Open Host Controller Interface, or OHCI, is an open standard.

When applied to a FireWire card, OHCI means that the card supports a standard interface to the PC and can be used by the OHCI FireWire drivers that come with all modern operating systems. Because the card has a standard OHCI interface, the OS does not need to know in advance exactly who makes the card or how it works, it can safely assume that the card understands the set of well-defined commands that are defined in the standard protocol.

The OHCI standard for USB is broadly similar, but of course supports USB 1.1 (full and low speeds only) and so its register interface looks completely different. Compared to UHCI, it moves more intelligence into the controller and is accordingly much more efficient; that was part of the motivation for defining it. If a computer has a non-x86 USB 1.1 host, or an x86 one without an Intel or VIA chipset, it probably uses OHCI.

[edit] UHCI

Universal Host Controller Interface (UHCI) was created by Intel for USB 1.0 (full and low speeds only). UHCI is also a Linux kernel module for general Intel PCI chipset USB controllers. Far from being "universal", it is actually proprietary and is incompatible with OHCI; OHCI was developed in part to counter the problems observed with UHCI.

The Linux kernel module supports Intel and VIA UHCI controllers. The kernel module is called USB_UHCI_HCD and is located under "Device Drivers / USB Support".

[edit] EHCI

Enhanced Host Controller Interface (EHCI) is a high speed controller standard which is publicly specified.
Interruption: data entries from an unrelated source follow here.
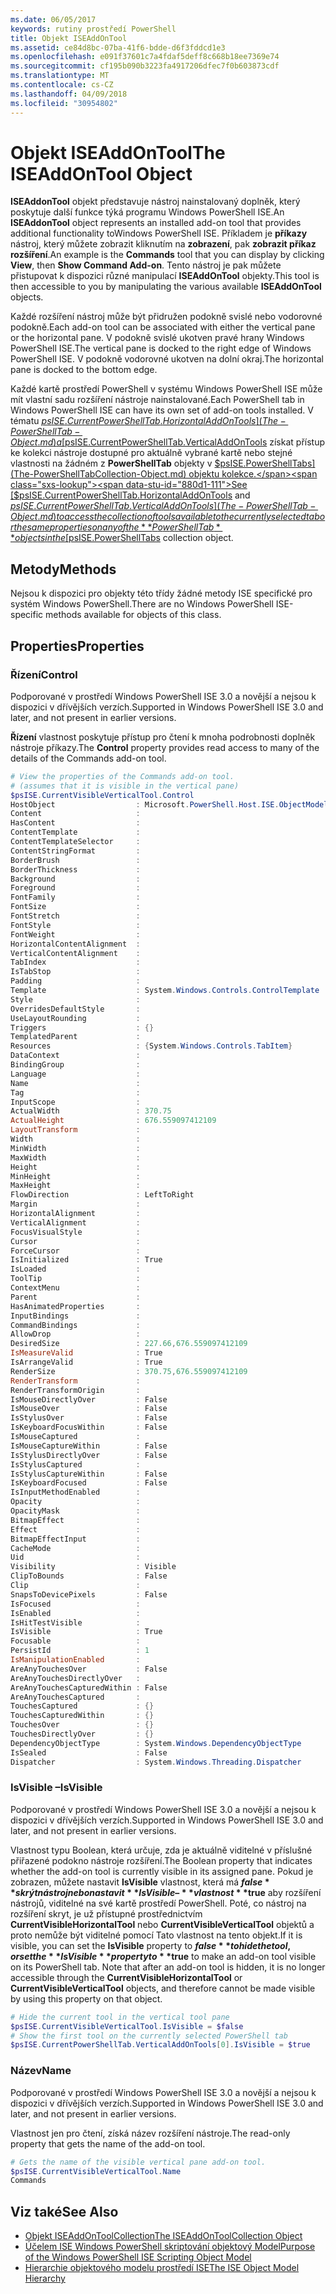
 ```yaml
---
ms.date: 06/05/2017
keywords: rutiny prostředí PowerShell
title: Objekt ISEAddOnTool
ms.assetid: ce84d8bc-07ba-41f6-bdde-d6f3fddcd1e3
ms.openlocfilehash: e091f37601c7a4fdaf5deff8c668b18ee7369e74
ms.sourcegitcommit: cf195b090b3223fa4917206dfec7f0b603873cdf
ms.translationtype: MT
ms.contentlocale: cs-CZ
ms.lasthandoff: 04/09/2018
ms.locfileid: "30954802"
---
```

# <a name="the-iseaddontool-object"></a><span data-ttu-id="880d1-103">Objekt ISEAddOnTool</span><span class="sxs-lookup"><span data-stu-id="880d1-103">The ISEAddOnTool Object</span></span>

<span data-ttu-id="880d1-104">**ISEAddonTool** objekt představuje nástroj nainstalovaný doplněk, který poskytuje další funkce týká programu Windows PowerShell ISE.</span><span class="sxs-lookup"><span data-stu-id="880d1-104">An **ISEAddonTool** object represents an installed add-on tool that provides additional functionality toWindows PowerShell ISE.</span></span> <span data-ttu-id="880d1-105">Příkladem je **příkazy** nástroj, který můžete zobrazit kliknutím na **zobrazení**, pak **zobrazit příkaz rozšíření**.</span><span class="sxs-lookup"><span data-stu-id="880d1-105">An example is the **Commands** tool that you can display by clicking **View**, then **Show Command Add-on**.</span></span> <span data-ttu-id="880d1-106">Tento nástroj je pak můžete přistupovat k dispozici různé manipulací **ISEAddOnTool** objekty.</span><span class="sxs-lookup"><span data-stu-id="880d1-106">This tool is then accessible to you by manipulating the various available **ISEAddOnTool** objects.</span></span>

<span data-ttu-id="880d1-107">Každé rozšíření nástroj může být přidružen podokně svislé nebo vodorovné podokně.</span><span class="sxs-lookup"><span data-stu-id="880d1-107">Each add-on tool can be associated with either the vertical pane or the horizontal pane.</span></span> <span data-ttu-id="880d1-108">V podokně svislé ukotven pravé hrany Windows PowerShell ISE.</span><span class="sxs-lookup"><span data-stu-id="880d1-108">The vertical pane is docked to the right edge of Windows PowerShell ISE.</span></span> <span data-ttu-id="880d1-109">V podokně vodorovné ukotven na dolní okraj.</span><span class="sxs-lookup"><span data-stu-id="880d1-109">The horizontal pane is docked to the bottom edge.</span></span>

<span data-ttu-id="880d1-110">Každé kartě prostředí PowerShell v systému Windows PowerShell ISE může mít vlastní sadu rozšíření nástroje nainstalované.</span><span class="sxs-lookup"><span data-stu-id="880d1-110">Each PowerShell tab in Windows PowerShell ISE can have its own set of add-on tools installed.</span></span> <span data-ttu-id="880d1-111">V tématu [$psISE.CurrentPowerShellTab.HorizontalAddOnTools](The-PowerShellTab-Object.md) a [$psISE.CurrentPowerShellTab.VerticalAddOnTools](The-PowerShellTab-Object.md) získat přístup ke kolekci nástroje dostupné pro aktuálně vybrané kartě nebo stejné vlastnosti na žádném z **PowerShellTab** objekty v [$psISE.PowerShellTabs](The-PowerShellTabCollection-Object.md) objektu kolekce.</span><span class="sxs-lookup"><span data-stu-id="880d1-111">See [$psISE.CurrentPowerShellTab.HorizontalAddOnTools](The-PowerShellTab-Object.md) and [$psISE.CurrentPowerShellTab.VerticalAddOnTools](The-PowerShellTab-Object.md) to access the collection of tools available to the currently selected tab or the same properties on any of the **PowerShellTab** objects in the [$psISE.PowerShellTabs](The-PowerShellTabCollection-Object.md) collection object.</span></span>

## <a name="methods"></a><span data-ttu-id="880d1-112">Metody</span><span class="sxs-lookup"><span data-stu-id="880d1-112">Methods</span></span>

<span data-ttu-id="880d1-113">Nejsou k dispozici pro objekty této třídy žádné metody ISE specifické pro systém Windows PowerShell.</span><span class="sxs-lookup"><span data-stu-id="880d1-113">There are no Windows PowerShell ISE-specific methods available for objects of this class.</span></span>

## <a name="properties"></a><span data-ttu-id="880d1-114">Properties</span><span class="sxs-lookup"><span data-stu-id="880d1-114">Properties</span></span>

### <a name="control"></a><span data-ttu-id="880d1-115">Řízení</span><span class="sxs-lookup"><span data-stu-id="880d1-115">Control</span></span>

<span data-ttu-id="880d1-116">Podporované v prostředí Windows PowerShell ISE 3.0 a novější a nejsou k dispozici v dřívějších verzích.</span><span class="sxs-lookup"><span data-stu-id="880d1-116">Supported in Windows PowerShell ISE 3.0 and later, and not present in earlier versions.</span></span>

<span data-ttu-id="880d1-117">**Řízení** vlastnost poskytuje přístup pro čtení k mnoha podrobnosti doplněk nástroje příkazy.</span><span class="sxs-lookup"><span data-stu-id="880d1-117">The **Control** property provides read access to many of the details of the Commands add-on tool.</span></span>

```powershell
# View the properties of the Commands add-on tool.
# (assumes that it is visible in the vertical pane)
$psISE.CurrentVisibleVerticalTool.Control
HostObject                  : Microsoft.PowerShell.Host.ISE.ObjectModelRoot
Content                     :
HasContent                  :
ContentTemplate             :
ContentTemplateSelector     :
ContentStringFormat         :
BorderBrush                 :
BorderThickness             :
Background                  :
Foreground                  :
FontFamily                  :
FontSize                    :
FontStretch                 :
FontStyle                   :
FontWeight                  :
HorizontalContentAlignment  :
VerticalContentAlignment    :
TabIndex                    :
IsTabStop                   :
Padding                     :
Template                    : System.Windows.Controls.ControlTemplate
Style                       :
OverridesDefaultStyle       :
UseLayoutRounding           :
Triggers                    : {}
TemplatedParent             :
Resources                   : {System.Windows.Controls.TabItem}
DataContext                 :
BindingGroup                :
Language                    :
Name                        :
Tag                         :
InputScope                  :
ActualWidth                 : 370.75
ActualHeight                : 676.559097412109
LayoutTransform             :
Width                       :
MinWidth                    :
MaxWidth                    :
Height                      :
MinHeight                   :
MaxHeight                   :
FlowDirection               : LeftToRight
Margin                      :
HorizontalAlignment         :
VerticalAlignment           :
FocusVisualStyle            :
Cursor                      :
ForceCursor                 :
IsInitialized               : True
IsLoaded                    :
ToolTip                     :
ContextMenu                 :
Parent                      :
HasAnimatedProperties       :
InputBindings               :
CommandBindings             :
AllowDrop                   :
DesiredSize                 : 227.66,676.559097412109
IsMeasureValid              : True
IsArrangeValid              : True
RenderSize                  : 370.75,676.559097412109
RenderTransform             :
RenderTransformOrigin       :
IsMouseDirectlyOver         : False
IsMouseOver                 : False
IsStylusOver                : False
IsKeyboardFocusWithin       : False
IsMouseCaptured             :
IsMouseCaptureWithin        : False
IsStylusDirectlyOver        : False
IsStylusCaptured            :
IsStylusCaptureWithin       : False
IsKeyboardFocused           : False
IsInputMethodEnabled        :
Opacity                     :
OpacityMask                 :
BitmapEffect                :
Effect                      :
BitmapEffectInput           :
CacheMode                   :
Uid                         :
Visibility                  : Visible
ClipToBounds                : False
Clip                        :
SnapsToDevicePixels         : False
IsFocused                   :
IsEnabled                   :
IsHitTestVisible            :
IsVisible                   : True
Focusable                   :
PersistId                   : 1
IsManipulationEnabled       :
AreAnyTouchesOver           : False
AreAnyTouchesDirectlyOver   :
AreAnyTouchesCapturedWithin : False
AreAnyTouchesCaptured       :
TouchesCaptured             : {}
TouchesCapturedWithin       : {}
TouchesOver                 : {}
TouchesDirectlyOver         : {}
DependencyObjectType        : System.Windows.DependencyObjectType
IsSealed                    : False
Dispatcher                  : System.Windows.Threading.Dispatcher
```

### <a name="isvisible"></a><span data-ttu-id="880d1-118">IsVisible –</span><span class="sxs-lookup"><span data-stu-id="880d1-118">IsVisible</span></span>

<span data-ttu-id="880d1-119">Podporované v prostředí Windows PowerShell ISE 3.0 a novější a nejsou k dispozici v dřívějších verzích.</span><span class="sxs-lookup"><span data-stu-id="880d1-119">Supported in Windows PowerShell ISE 3.0 and later, and not present in earlier versions.</span></span>

<span data-ttu-id="880d1-120">Vlastnost typu Boolean, která určuje, zda je aktuálně viditelné v příslušné přiřazené podokno nástroje rozšíření.</span><span class="sxs-lookup"><span data-stu-id="880d1-120">The Boolean property that indicates whether the add-on tool is currently visible in its assigned pane.</span></span> <span data-ttu-id="880d1-121">Pokud je zobrazen, můžete nastavit **IsVisible** vlastnost, která má **$false** skrýt nástroj nebo nastavit **IsVisible –** vlastnost **$true** aby rozšíření nástrojů, viditelné na své kartě prostředí PowerShell. Poté, co nástroj na rozšíření skryt, je už přístupné prostřednictvím **CurrentVisibleHorizontalTool** nebo **CurrentVisibleVerticalTool** objektů a proto nemůže být viditelné pomocí Tato vlastnost na tento objekt.</span><span class="sxs-lookup"><span data-stu-id="880d1-121">If it is visible, you can set the **IsVisible** property to **$false** to hide the tool, or set the **IsVisible** property to **$true** to make an add-on tool visible on its PowerShell tab. Note that after an add-on tool is hidden, it is no longer accessible through the **CurrentVisibleHorizontalTool** or **CurrentVisibleVerticalTool** objects, and therefore cannot be made visible by using this property on that object.</span></span>

```powershell
# Hide the current tool in the vertical tool pane
$psISE.CurrentVisibleVerticalTool.IsVisible = $false
# Show the first tool on the currently selected PowerShell tab
$psISE.CurrentPowerShellTab.VerticalAddOnTools[0].IsVisible = $true
```

### <a name="name"></a><span data-ttu-id="880d1-122">Název</span><span class="sxs-lookup"><span data-stu-id="880d1-122">Name</span></span>

<span data-ttu-id="880d1-123">Podporované v prostředí Windows PowerShell ISE 3.0 a novější a nejsou k dispozici v dřívějších verzích.</span><span class="sxs-lookup"><span data-stu-id="880d1-123">Supported in Windows PowerShell ISE 3.0 and later, and not present in earlier versions.</span></span>

<span data-ttu-id="880d1-124">Vlastnost jen pro čtení, získá název rozšíření nástroje.</span><span class="sxs-lookup"><span data-stu-id="880d1-124">The read-only property that gets the name of the add-on tool.</span></span>

```powershell
# Gets the name of the visible vertical pane add-on tool.
$psISE.CurrentVisibleVerticalTool.Name
Commands
```

## <a name="see-also"></a><span data-ttu-id="880d1-125">Viz také</span><span class="sxs-lookup"><span data-stu-id="880d1-125">See Also</span></span>

- [<span data-ttu-id="880d1-126">Objekt ISEAddOnToolCollection</span><span class="sxs-lookup"><span data-stu-id="880d1-126">The ISEAddOnToolCollection Object</span></span>](The-ISEAddOnToolCollection-Object.md)
- [<span data-ttu-id="880d1-127">Účelem ISE Windows PowerShell skriptování objektový Model</span><span class="sxs-lookup"><span data-stu-id="880d1-127">Purpose of the Windows PowerShell ISE Scripting Object Model</span></span>](Purpose-of-the-Windows-PowerShell-ISE-Scripting-Object-Model.md)
- [<span data-ttu-id="880d1-128">Hierarchie objektového modelu prostředí ISE</span><span class="sxs-lookup"><span data-stu-id="880d1-128">The ISE Object Model Hierarchy</span></span>](The-ISE-Object-Model-Hierarchy.md) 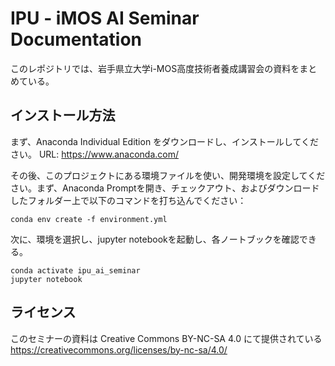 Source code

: # IPU - iMOS AI Seminar Documentation
このレポジトリでは、岩手県立大学i-MOS高度技術者養成講習会の資料をまとめている。

## インストール方法
まず、Anaconda Individual Edition をダウンロードし、インストールしてください。
URL: https://www.anaconda.com/

その後、このプロジェクトにある環境ファイルを使い、開発環境を設定してください。まず、Anaconda Promptを開き、チェックアウト、およびダウンロードしたフォルダー上で以下のコマンドを打ち込んでください：

```
conda env create -f environment.yml
```

次に、環境を選択し、jupyter notebookを起動し、各ノートブックを確認できる。

```
conda activate ipu_ai_seminar
jupyter notebook
```

## ライセンス
このセミナーの資料は Creative Commons BY-NC-SA 4.0 にて提供されている
https://creativecommons.org/licenses/by-nc-sa/4.0/
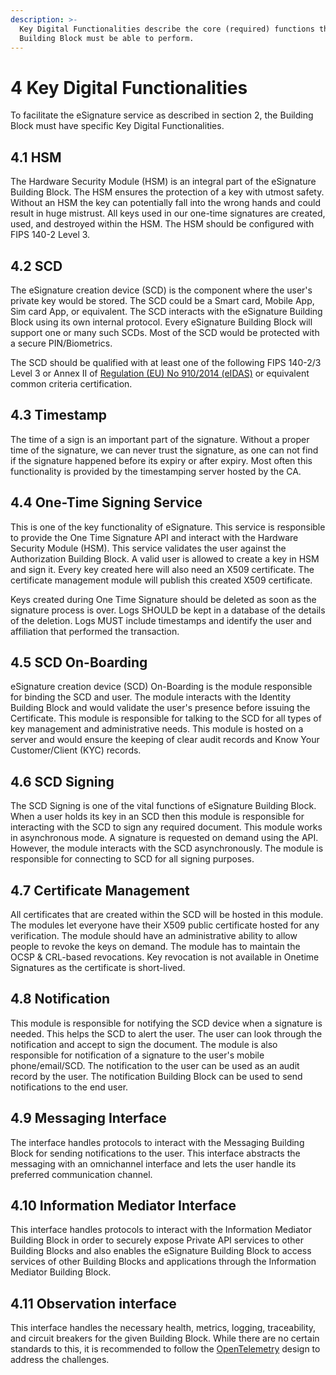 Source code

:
 ```yaml
---
description: >-
  Key Digital Functionalities describe the core (required) functions that this
  Building Block must be able to perform.
---
```


# 4 Key Digital Functionalities

To facilitate the eSignature service as described in section 2, the Building Block must have specific Key Digital Functionalities.&#x20;

## 4.1 HSM

The Hardware Security Module (HSM) is an integral part of the eSignature Building Block. The HSM ensures the protection of a key with utmost safety. Without an HSM the key can potentially fall into the wrong hands and could result in huge mistrust. All keys used in our one-time signatures are created, used, and destroyed within the HSM. The HSM should be configured with FIPS 140-2 Level 3.&#x20;

## 4.2 SCD

The eSignature creation device (SCD) is the component where the user's private key would be stored. The SCD could be a Smart card, Mobile App, Sim card App, or equivalent. The SCD interacts with the eSignature Building Block using its own internal protocol. Every eSignature Building Block will support one or many such SCDs. Most of the SCD would be protected with a secure PIN/Biometrics.

The SCD should be qualified with at least one of the following FIPS 140-2/3 Level 3 or Annex II of [Regulation (EU) No 910/2014 (eIDAS)](https://en.wikipedia.org/wiki/EIDAS) or equivalent common criteria certification.

## 4.3 Timestamp

The time of a sign is an important part of the signature. Without a proper time of the signature, we can never trust the signature, as one can not find if the signature happened before its expiry or after expiry. Most often this functionality is provided by the timestamping server hosted by the CA.

## 4.4 One-Time Signing Service

This is one of the key functionality of eSignature. This service is responsible to provide the One Time Signature API and interact with the Hardware Security Module (HSM). This service validates the user against the Authorization Building Block.  A valid user is allowed to create a key in HSM and sign it.  Every key created here will also need an X509 certificate. The certificate management module will publish this created X509 certificate. &#x20;

Keys created during One Time Signature should be deleted as soon as the signature process is over. Logs SHOULD be kept in a database of the details of the deletion. Logs MUST include timestamps and identify the user and affiliation that performed the transaction.

## 4.5 SCD On-Boarding

eSignature creation device (SCD) On-Boarding is the module responsible for binding the SCD and user. The module interacts with the Identity Building Block and would validate the user's presence before issuing the Certificate. This module is responsible for talking to the SCD for all types of key management and administrative needs. This module is hosted on a server and would ensure the keeping of clear audit records and Know Your Customer/Client (KYC) records.

## 4.6 SCD Signing

The SCD Signing is one of the vital functions of eSignature Building Block. When a user holds its key in an SCD then this module is responsible for interacting with the SCD to sign any required document. This module works in asynchronous mode. A signature is requested on demand using the API. However, the module interacts with the SCD asynchronously.  The module is responsible for connecting to SCD for all signing purposes.&#x20;

## 4.7 Certificate Management

All certificates that are created within the  SCD  will be hosted in this module. The modules let everyone have their X509 public certificate hosted for any verification. The module should have an administrative ability to allow people to revoke the keys on demand. The module has to maintain the OCSP & CRL-based revocations.  Key revocation is not available in Onetime Signatures as the certificate is short-lived.

## 4.8 Notification&#x20;

This module is responsible for notifying the SCD device when a signature is needed. This helps the SCD to alert the user. The user can look through the notification and accept to sign the document. The module is also responsible for notification of a signature to the user's mobile phone/email/SCD. The notification to the user can be used as an audit record by the user. The notification Building Block can be used to send notifications to the end user.

## 4.9 **Messaging Interface**

The interface handles protocols to interact with the Messaging Building Block for sending notifications to the user. This interface abstracts the messaging with an omnichannel interface and lets the user handle its preferred communication channel. &#x20;

## **4.10 Information Mediator Interface**&#x20;

This interface handles protocols to interact with the Information Mediator Building Block in order to securely expose Private API services to other Building Blocks and also enables the eSignature Building Block to access services of other Building Blocks and applications through the Information Mediator Building Block.

## 4.11 Observation interface

This interface handles the necessary health, metrics, logging, traceability, and circuit breakers for the given Building Block.  While there are no certain standards to this, it is recommended to follow the [OpenTelemetry](https://opentelemetry.io/) design to address the challenges.



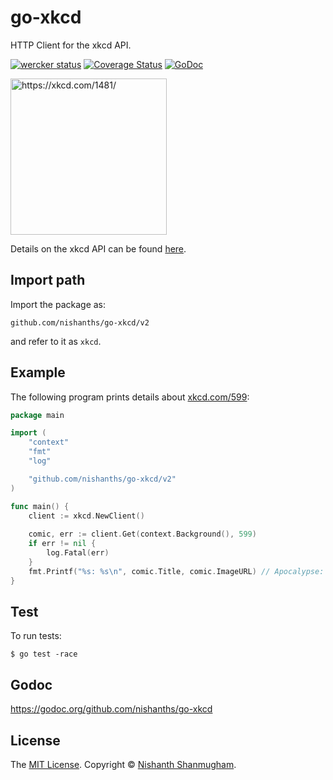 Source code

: # go-xkcd

HTTP Client for the xkcd API.

[![wercker status](https://app.wercker.com/status/6c1de0bfd64a428d6ece5a2337268160/s "wercker status")](https://app.wercker.com/project/bykey/6c1de0bfd64a428d6ece5a2337268160) [![Coverage Status](https://coveralls.io/repos/github/nishanths/go-xkcd/badge.svg?branch=master)](https://coveralls.io/github/nishanths/go-xkcd?branch=master)
[![GoDoc](https://godoc.org/github.com/nishanths/go-xkcd?status.svg)](https://godoc.org/github.com/nishanths/go-xkcd)

[<img alt="https://xkcd.com/1481/" title="https://xkcd.com/1481/" src="http://imgs.xkcd.com/comics/api.png" width="250">](https://xkcd.com/1481/)

Details on the xkcd API can be found [here](https://xkcd.com/json.html).

## Import path

Import the package as:

```
github.com/nishanths/go-xkcd/v2
```

and refer to it as `xkcd`.

## Example

The following program prints details about [xkcd.com/599](http://xkcd.com/599):

```go
package main

import (
    "context"
    "fmt"
    "log"

    "github.com/nishanths/go-xkcd/v2"
)

func main() {
    client := xkcd.NewClient()
    
    comic, err := client.Get(context.Background(), 599)
    if err != nil {
        log.Fatal(err)
    }
    fmt.Printf("%s: %s\n", comic.Title, comic.ImageURL) // Apocalypse: http://imgs.xkcd.com/comics/apocalypse.png
}
```

## Test

To run tests:

```
$ go test -race
```

## Godoc

https://godoc.org/github.com/nishanths/go-xkcd

## License

The [MIT License](http://nishanths.mit-license.org). Copyright © [Nishanth Shanmugham](https://github.com/nishanths).
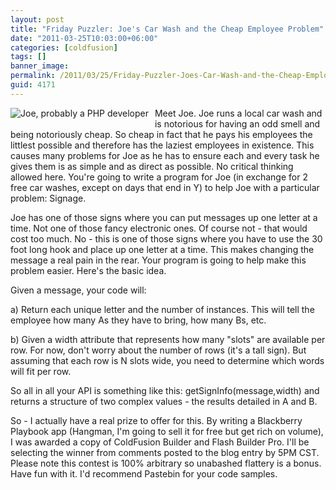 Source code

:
 ```yaml
---
layout: post
title: "Friday Puzzler: Joe's Car Wash and the Cheap Employee Problem"
date: "2011-03-25T10:03:00+06:00"
categories: [coldfusion]
tags: []
banner_image: 
permalink: /2011/03/25/Friday-Puzzler-Joes-Car-Wash-and-the-Cheap-Employee-Problem
guid: 4171
---
```


<img src="https://static.raymondcamden.com/images/cfjedi/sleazy_guy.jpg" title="Joe, probably a PHP developer" align="left" style="margin-right:10px;margin-bottom:10px" /> Meet Joe. Joe runs a local car wash and is notorious for having an odd smell and being notoriously cheap. So cheap in fact that he pays his employees the littlest possible and therefore has the laziest employees in existence. This causes many problems for Joe as he has to ensure each and every task he gives them is as simple and as direct as possible. No critical thinking allowed here. You're going to write a program for Joe (in exchange for 2 free car washes, except on days that end in Y) to help Joe with a particular problem: Signage.
<!--more-->
Joe has one of those signs where you can put messages up one letter at a time. Not one of those fancy electronic ones. Of course not - that would cost too much. No - this is one of those signs where you have to use the 30 foot long hook and place up one letter at a time. This makes changing the message a real pain in the rear. Your program is going to help make this problem easier. Here's the basic idea.

Given a message, your code will:

a) Return each unique letter and the number of instances. This will tell the employee how many As they have to bring, how many Bs, etc. 

b) Given a width attribute that represents how many "slots" are available per row. For now, don't worry about the number of rows (it's a tall sign). But assuming that each row is N slots wide, you need to determine which words will fit per row. 

So all in all your API is something like this: getSignInfo(message,width) and returns a structure of two complex values - the results detailed in A and B.

So - I actually have a real prize to offer for this. By writing a Blackberry Playbook app (Hangman, I'm going to sell it for free but get rich on volume), I was awarded a copy of ColdFusion Builder and Flash Builder Pro. I'll be selecting the winner from comments posted to the blog entry by 5PM CST. Please note this contest is 100% arbitrary so unabashed flattery is a bonus. Have fun with it. I'd recommend Pastebin for your code samples.
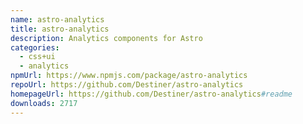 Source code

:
 ```yaml
---
name: astro-analytics
title: astro-analytics
description: Analytics components for Astro
categories:
  - css+ui
  - analytics
npmUrl: https://www.npmjs.com/package/astro-analytics
repoUrl: https://github.com/Destiner/astro-analytics
homepageUrl: https://github.com/Destiner/astro-analytics#readme
downloads: 2717
---
```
The USB-IF insisted on this for USB 2.0 instead of having different standards for PCI based host interfaces, which would have increased complexity and therefore costs. Intel hosted EHCI conformance testing, which helped to ensure that the various implementations of this new standard didn't diverge too much from each other. EHCI relies on "companion controllers" (OHCI or UHCI) to handle full and low speed devices that aren't connected to high speed hubs.